(RECORDS FOR THE TASK)

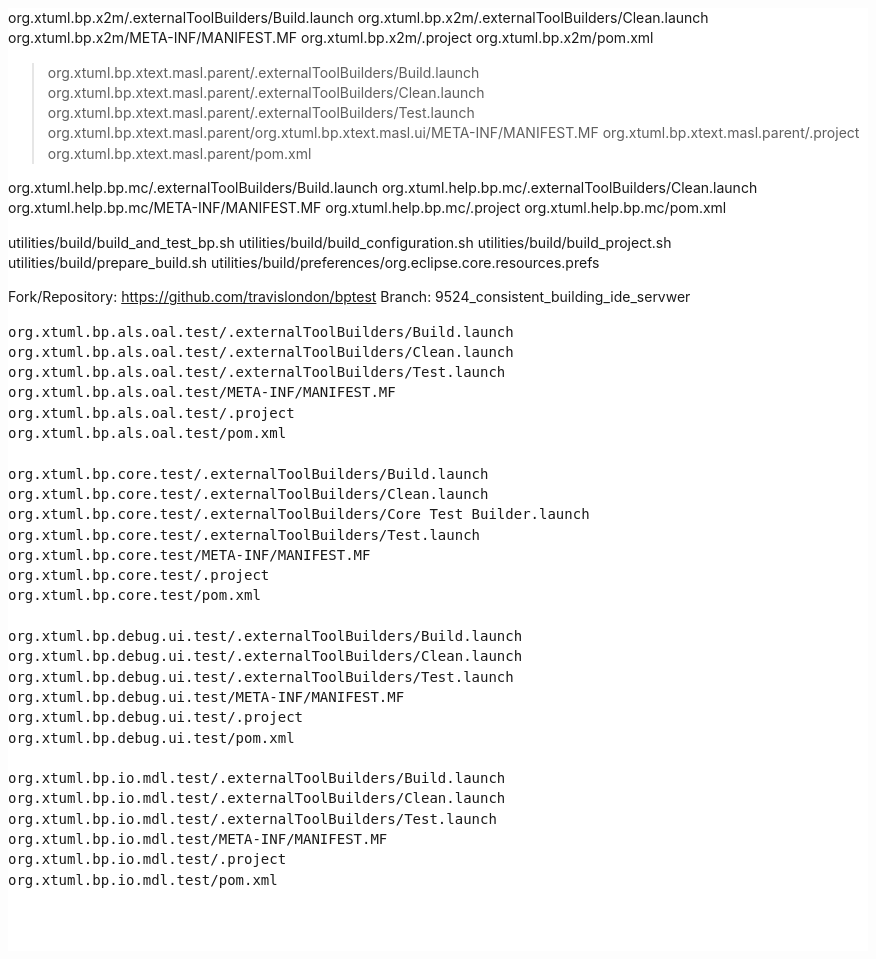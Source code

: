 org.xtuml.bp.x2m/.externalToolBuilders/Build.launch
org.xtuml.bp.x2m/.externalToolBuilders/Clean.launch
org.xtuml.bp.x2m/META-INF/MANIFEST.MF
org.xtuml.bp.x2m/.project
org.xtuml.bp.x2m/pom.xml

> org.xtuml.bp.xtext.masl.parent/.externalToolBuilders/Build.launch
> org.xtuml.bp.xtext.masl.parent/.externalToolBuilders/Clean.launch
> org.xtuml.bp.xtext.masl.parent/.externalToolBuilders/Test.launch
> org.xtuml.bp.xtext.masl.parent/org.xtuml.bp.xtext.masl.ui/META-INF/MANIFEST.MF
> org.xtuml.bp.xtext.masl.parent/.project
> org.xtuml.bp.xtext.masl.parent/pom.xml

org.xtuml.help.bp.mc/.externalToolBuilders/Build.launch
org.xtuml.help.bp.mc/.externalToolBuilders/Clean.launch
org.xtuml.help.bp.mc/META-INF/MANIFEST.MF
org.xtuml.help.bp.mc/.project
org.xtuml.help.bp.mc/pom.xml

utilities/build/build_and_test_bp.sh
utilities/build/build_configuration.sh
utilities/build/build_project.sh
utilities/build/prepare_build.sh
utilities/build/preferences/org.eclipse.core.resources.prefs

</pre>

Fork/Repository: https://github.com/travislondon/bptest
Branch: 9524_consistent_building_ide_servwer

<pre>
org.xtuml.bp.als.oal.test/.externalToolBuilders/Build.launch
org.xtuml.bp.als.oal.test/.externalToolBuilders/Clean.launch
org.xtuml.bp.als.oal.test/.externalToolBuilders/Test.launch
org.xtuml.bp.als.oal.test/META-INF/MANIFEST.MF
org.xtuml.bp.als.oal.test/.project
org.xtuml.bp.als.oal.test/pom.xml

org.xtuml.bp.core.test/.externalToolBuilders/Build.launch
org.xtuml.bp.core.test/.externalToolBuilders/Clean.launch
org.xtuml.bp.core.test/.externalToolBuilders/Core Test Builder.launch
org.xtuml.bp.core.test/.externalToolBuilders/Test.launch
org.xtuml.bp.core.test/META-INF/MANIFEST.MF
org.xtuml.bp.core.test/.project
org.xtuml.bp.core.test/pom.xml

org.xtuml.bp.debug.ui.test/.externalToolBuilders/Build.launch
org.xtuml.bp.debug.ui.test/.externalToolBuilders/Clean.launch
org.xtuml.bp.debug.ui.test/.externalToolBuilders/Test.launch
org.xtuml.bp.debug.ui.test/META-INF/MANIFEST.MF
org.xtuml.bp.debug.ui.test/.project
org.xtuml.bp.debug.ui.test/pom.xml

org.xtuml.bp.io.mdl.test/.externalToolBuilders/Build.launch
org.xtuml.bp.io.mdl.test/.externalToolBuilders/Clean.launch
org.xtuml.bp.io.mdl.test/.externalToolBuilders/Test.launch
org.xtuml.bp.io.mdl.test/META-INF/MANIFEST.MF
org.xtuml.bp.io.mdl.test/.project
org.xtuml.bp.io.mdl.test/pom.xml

(End RECORDS FOR THE TASK)
(RECORDS FOR THE TASK)

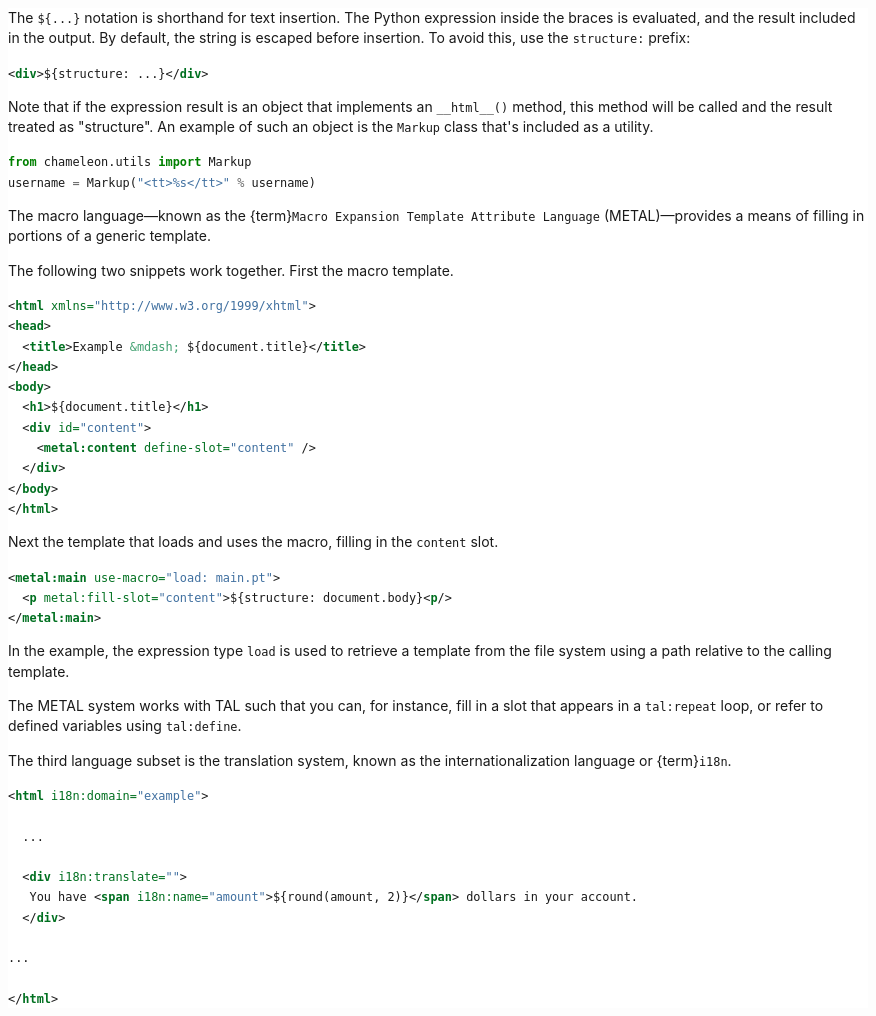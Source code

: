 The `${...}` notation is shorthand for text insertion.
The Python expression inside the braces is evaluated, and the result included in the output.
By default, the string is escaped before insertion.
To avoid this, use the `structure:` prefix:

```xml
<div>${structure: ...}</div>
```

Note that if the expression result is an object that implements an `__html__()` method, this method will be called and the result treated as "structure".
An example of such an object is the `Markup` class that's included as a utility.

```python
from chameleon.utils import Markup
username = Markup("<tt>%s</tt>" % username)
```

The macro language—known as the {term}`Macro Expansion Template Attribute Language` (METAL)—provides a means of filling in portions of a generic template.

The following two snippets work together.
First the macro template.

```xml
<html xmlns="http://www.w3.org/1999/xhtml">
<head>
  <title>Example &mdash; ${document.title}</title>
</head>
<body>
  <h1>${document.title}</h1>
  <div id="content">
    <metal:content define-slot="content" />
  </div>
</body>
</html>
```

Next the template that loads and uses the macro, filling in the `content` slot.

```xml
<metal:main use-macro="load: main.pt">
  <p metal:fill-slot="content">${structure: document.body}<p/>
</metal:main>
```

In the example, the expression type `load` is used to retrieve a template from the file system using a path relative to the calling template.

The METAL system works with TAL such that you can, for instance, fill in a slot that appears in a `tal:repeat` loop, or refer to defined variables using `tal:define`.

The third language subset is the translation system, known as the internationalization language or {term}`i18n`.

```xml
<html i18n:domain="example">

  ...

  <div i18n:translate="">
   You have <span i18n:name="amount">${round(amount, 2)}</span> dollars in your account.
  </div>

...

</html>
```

(End RECORDS FOR THE TASK)

WHAT YOU ARE ASKED TO DO -
Copy out each line of the data above, exactly, if it lies between the line holding "org.xtuml.bp.als.oal.test/.project" and the line holding "org.xtuml.bp.io.mdl.test/.externalToolBuilders/Build.launch", inclusive; copy no other line.

OUTPUT BELOW -
org.xtuml.bp.als.oal.test/.project
org.xtuml.bp.als.oal.test/pom.xml

org.xtuml.bp.core.test/.externalToolBuilders/Build.launch
org.xtuml.bp.core.test/.externalToolBuilders/Clean.launch
org.xtuml.bp.core.test/.externalToolBuilders/Core Test Builder.launch
org.xtuml.bp.core.test/.externalToolBuilders/Test.launch
org.xtuml.bp.core.test/META-INF/MANIFEST.MF
org.xtuml.bp.core.test/.project
org.xtuml.bp.core.test/pom.xml

org.xtuml.bp.debug.ui.test/.externalToolBuilders/Build.launch
org.xtuml.bp.debug.ui.test/.externalToolBuilders/Clean.launch
org.xtuml.bp.debug.ui.test/.externalToolBuilders/Test.launch
org.xtuml.bp.debug.ui.test/META-INF/MANIFEST.MF
org.xtuml.bp.debug.ui.test/.project
org.xtuml.bp.debug.ui.test/pom.xml

org.xtuml.bp.io.mdl.test/.externalToolBuilders/Build.launch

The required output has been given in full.